Transcribe the listing word for word, beginning at its first line and ending at the line containing "- **MCP Servers**: Deployed as Vercel"; omit the pictures.

• Available data:

*** Block opens ***

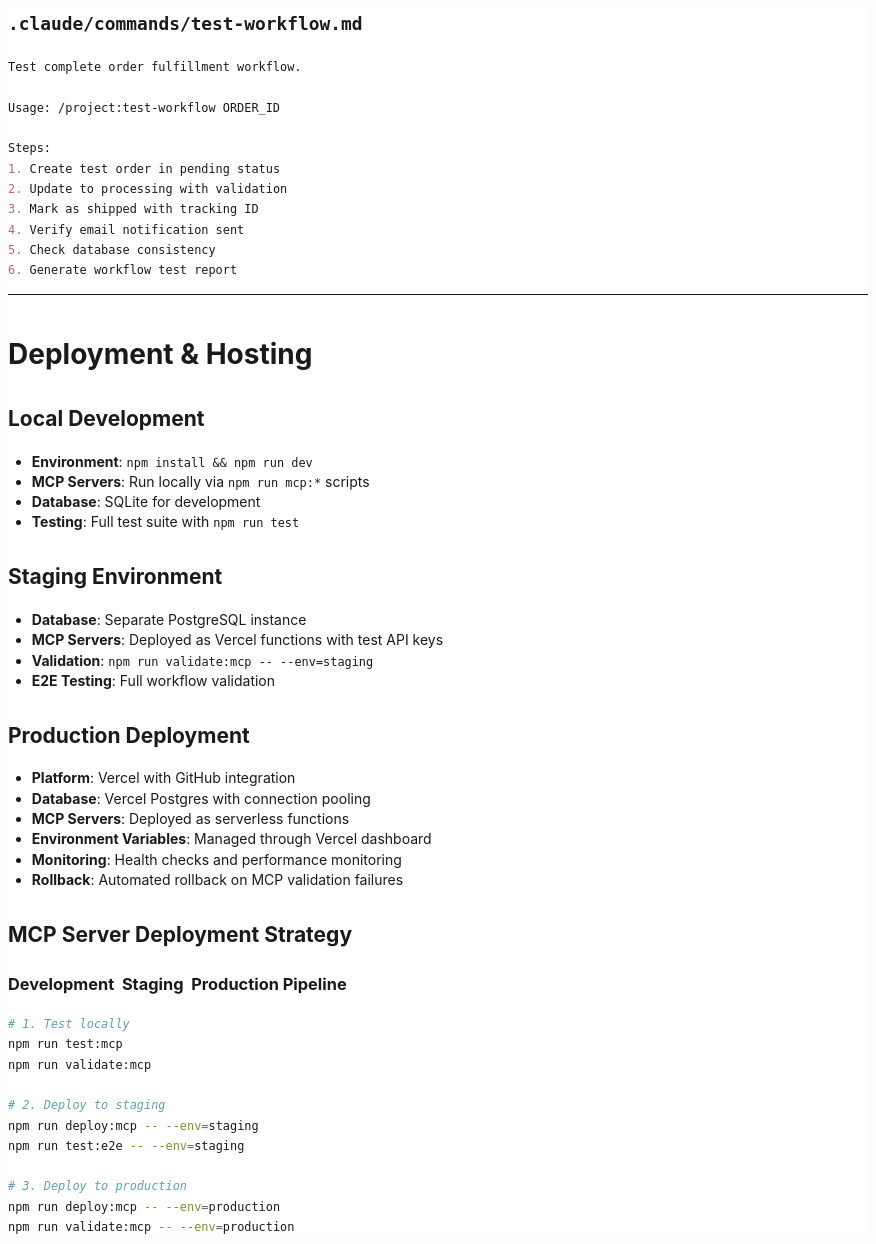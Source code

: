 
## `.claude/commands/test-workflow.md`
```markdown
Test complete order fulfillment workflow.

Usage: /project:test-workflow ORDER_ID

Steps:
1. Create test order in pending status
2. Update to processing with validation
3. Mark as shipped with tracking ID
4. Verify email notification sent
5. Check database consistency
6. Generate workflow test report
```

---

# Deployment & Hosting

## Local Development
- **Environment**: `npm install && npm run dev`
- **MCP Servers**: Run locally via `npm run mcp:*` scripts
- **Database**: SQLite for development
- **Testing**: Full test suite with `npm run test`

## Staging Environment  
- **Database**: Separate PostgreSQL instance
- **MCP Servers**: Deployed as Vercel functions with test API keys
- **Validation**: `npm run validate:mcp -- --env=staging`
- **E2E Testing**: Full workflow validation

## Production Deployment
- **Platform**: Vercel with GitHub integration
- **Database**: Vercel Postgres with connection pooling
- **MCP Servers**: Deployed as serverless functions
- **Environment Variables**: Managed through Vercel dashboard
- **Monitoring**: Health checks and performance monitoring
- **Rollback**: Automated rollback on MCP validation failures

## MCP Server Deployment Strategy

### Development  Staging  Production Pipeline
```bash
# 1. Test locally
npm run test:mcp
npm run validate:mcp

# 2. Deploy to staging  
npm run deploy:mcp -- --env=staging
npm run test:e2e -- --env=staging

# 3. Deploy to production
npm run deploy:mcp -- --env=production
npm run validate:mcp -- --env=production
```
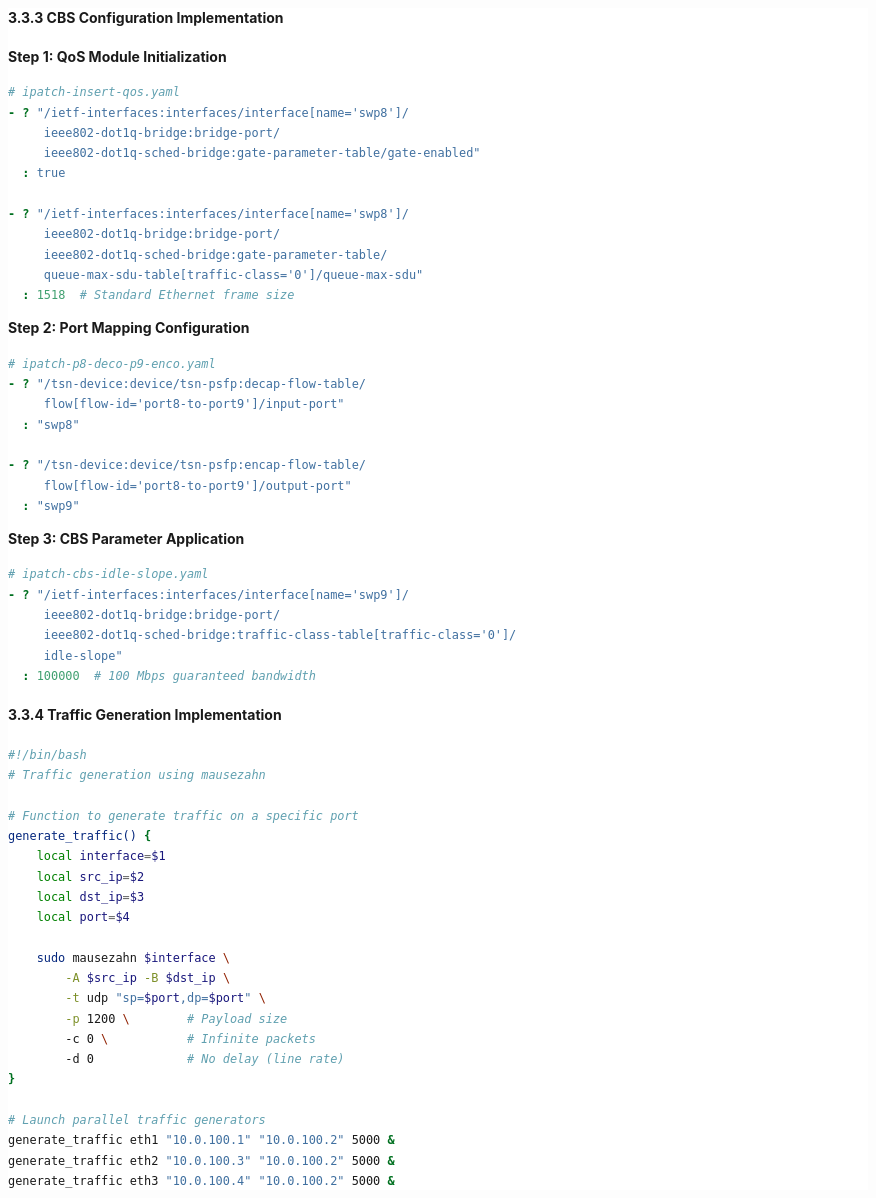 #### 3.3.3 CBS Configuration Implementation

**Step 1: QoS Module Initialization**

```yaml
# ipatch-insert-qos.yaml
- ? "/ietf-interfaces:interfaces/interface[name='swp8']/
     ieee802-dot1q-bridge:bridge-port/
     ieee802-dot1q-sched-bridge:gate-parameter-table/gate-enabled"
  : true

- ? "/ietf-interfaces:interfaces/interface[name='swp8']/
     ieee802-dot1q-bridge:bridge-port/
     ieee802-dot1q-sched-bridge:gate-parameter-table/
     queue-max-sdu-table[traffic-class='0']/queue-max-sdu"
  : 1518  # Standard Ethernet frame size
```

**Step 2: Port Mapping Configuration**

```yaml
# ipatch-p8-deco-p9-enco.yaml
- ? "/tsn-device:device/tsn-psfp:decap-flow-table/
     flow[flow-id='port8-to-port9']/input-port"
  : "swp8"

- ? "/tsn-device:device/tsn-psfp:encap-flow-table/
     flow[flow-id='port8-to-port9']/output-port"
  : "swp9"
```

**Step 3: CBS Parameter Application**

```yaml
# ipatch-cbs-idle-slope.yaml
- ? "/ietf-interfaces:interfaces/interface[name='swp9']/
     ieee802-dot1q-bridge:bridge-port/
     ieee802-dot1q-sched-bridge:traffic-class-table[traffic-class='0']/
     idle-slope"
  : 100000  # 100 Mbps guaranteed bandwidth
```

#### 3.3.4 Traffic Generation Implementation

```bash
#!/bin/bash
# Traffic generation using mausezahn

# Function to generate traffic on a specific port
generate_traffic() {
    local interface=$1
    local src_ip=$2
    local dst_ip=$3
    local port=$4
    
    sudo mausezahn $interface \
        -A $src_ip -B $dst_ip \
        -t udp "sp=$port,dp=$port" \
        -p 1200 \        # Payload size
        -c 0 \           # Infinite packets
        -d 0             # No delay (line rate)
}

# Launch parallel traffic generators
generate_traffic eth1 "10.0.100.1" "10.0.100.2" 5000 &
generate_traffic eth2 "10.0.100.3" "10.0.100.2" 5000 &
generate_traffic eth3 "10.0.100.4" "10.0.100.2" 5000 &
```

*** Block closes ***

• Result for this exercise:
Source code

: 
## `.claude/commands/test-workflow.md`
```markdown
Test complete order fulfillment workflow.

Usage: /project:test-workflow ORDER_ID

Steps:
1. Create test order in pending status
2. Update to processing with validation
3. Mark as shipped with tracking ID
4. Verify email notification sent
5. Check database consistency
6. Generate workflow test report
```

---

# Deployment & Hosting

## Local Development
- **Environment**: `npm install && npm run dev`
- **MCP Servers**: Run locally via `npm run mcp:*` scripts
- **Database**: SQLite for development
- **Testing**: Full test suite with `npm run test`

## Staging Environment  
- **Database**: Separate PostgreSQL instance
- **MCP Servers**: Deployed as Vercel functions with test API keys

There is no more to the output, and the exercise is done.